= Retrogradation (starch) =

Gelatinization of starch

Retrogradation is a process in which the amylose and amylopectin chains in cooked, gelatinized starch realign themselves as the cooked starch cools.

When native starch is heated and dissolved in water, the crystalline structure of amylose and amylopectin molecules is lost and they hydrate to form a viscous solution. If the viscous solution is cooled or left at lower temperature for a long enough period, the linear molecules, amylose, and linear parts of amylopectin molecules recrystallize. The linear chains place themselves parallel and form hydrogen bonds.

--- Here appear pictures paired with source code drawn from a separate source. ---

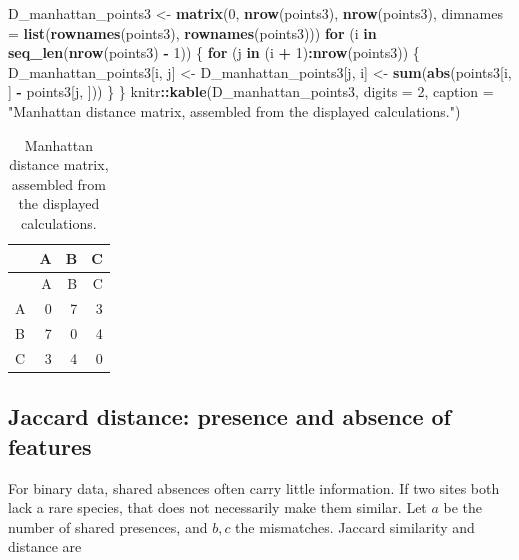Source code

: \documentclass[
  english,
]{article}
\newenvironment{Shaded}{\begin{snugshade}}{\end{snugshade}}
\newcommand{\AttributeTok}[1]{\textcolor[rgb]{0.13,0.29,0.53}{#1}}
\newcommand{\ControlFlowTok}[1]{\textcolor[rgb]{0.13,0.29,0.53}{\textbf{#1}}}
\newcommand{\DecValTok}[1]{\textcolor[rgb]{0.00,0.00,0.81}{#1}}
\newcommand{\FunctionTok}[1]{\textcolor[rgb]{0.13,0.29,0.53}{\textbf{#1}}}
\newcommand{\NormalTok}[1]{#1}
\newcommand{\OtherTok}[1]{\textcolor[rgb]{0.56,0.35,0.01}{#1}}
\newcommand{\SpecialCharTok}[1]{\textcolor[rgb]{0.81,0.36,0.00}{\textbf{#1}}}
\newcommand{\StringTok}[1]{\textcolor[rgb]{0.31,0.60,0.02}{#1}}
\begin{document}
\begin{Shaded}
\begin{Highlighting}[]
\NormalTok{D\_manhattan\_points3 }\OtherTok{\textless{}{-}} \FunctionTok{matrix}\NormalTok{(}\DecValTok{0}\NormalTok{, }\FunctionTok{nrow}\NormalTok{(points3), }\FunctionTok{nrow}\NormalTok{(points3),}
                              \AttributeTok{dimnames =} \FunctionTok{list}\NormalTok{(}\FunctionTok{rownames}\NormalTok{(points3), }\FunctionTok{rownames}\NormalTok{(points3)))}
\ControlFlowTok{for}\NormalTok{ (i }\ControlFlowTok{in} \FunctionTok{seq\_len}\NormalTok{(}\FunctionTok{nrow}\NormalTok{(points3) }\SpecialCharTok{{-}} \DecValTok{1}\NormalTok{)) \{}
  \ControlFlowTok{for}\NormalTok{ (j }\ControlFlowTok{in}\NormalTok{ (i }\SpecialCharTok{+} \DecValTok{1}\NormalTok{)}\SpecialCharTok{:}\FunctionTok{nrow}\NormalTok{(points3)) \{}
\NormalTok{    D\_manhattan\_points3[i, j] }\OtherTok{\textless{}{-}}\NormalTok{ D\_manhattan\_points3[j, i] }\OtherTok{\textless{}{-}}
      \FunctionTok{sum}\NormalTok{(}\FunctionTok{abs}\NormalTok{(points3[i, ] }\SpecialCharTok{{-}}\NormalTok{ points3[j, ]))}
\NormalTok{  \}}
\NormalTok{\}}
\NormalTok{knitr}\SpecialCharTok{::}\FunctionTok{kable}\NormalTok{(D\_manhattan\_points3, }\AttributeTok{digits =} \DecValTok{2}\NormalTok{,}
             \AttributeTok{caption =} \StringTok{"Manhattan distance matrix, assembled from the displayed calculations."}\NormalTok{)}
\end{Highlighting}
\end{Shaded}

\begin{longtable}[]{@{}lrrr@{}}
\caption{Manhattan distance matrix, assembled from the displayed
calculations.}\tabularnewline
\toprule\noalign{}
& A & B & C \\
\midrule\noalign{}
\endfirsthead
\toprule\noalign{}
& A & B & C \\
\midrule\noalign{}
\endhead
\bottomrule\noalign{}
\endlastfoot
A & 0 & 7 & 3 \\
B & 7 & 0 & 4 \\
C & 3 & 4 & 0 \\
\end{longtable}

\subsection{Jaccard distance: presence and absence of
features}\label{jaccard-distance-presence-and-absence-of-features}

For binary data, shared absences often carry little information. If two
sites both lack a rare species, that does not necessarily make them
similar. Let \(a\) be the number of shared presences, and \(b,c\) the
mismatches. Jaccard similarity and distance are
\end{document}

At temperatures between -8 C and 8 C, the aging process is enhanced drastically. Amylose crystallization occurs much faster than crystallization of the amylopectin. The crystal melting temperature of amylose is much higher (about 150 C) than amylopectin (about 50–60 C). The temperature range between cooking starch and storing in room temperature is optimum for amylose crystallization, and therefore amylose crystallization is responsible for the development of the initial hardness of the starch gel. On the other hand, amylopectin has a narrower temperature range for crystallization as crystallization does not occur at a temperature higher than its melting temperature. Therefore, amylopectin is responsible for development of the long-term crystallinity and gel structure.

Retrogradation can expel water from the polymer network. This process is known as syneresis. A small amount of water can be seen on top of the gel.

Retrogradation is directly related to the staling or aging of bread. Retrograded starch is a type of resistant starch.

Chemical modification of starches can reduce or enhance the retrogradation. Waxy, high amylopectin, starches also have much less of a tendency to retrograde. Additives such as fat, glucose, sodium nitrate and emulsifier can reduce retrogradation of starch.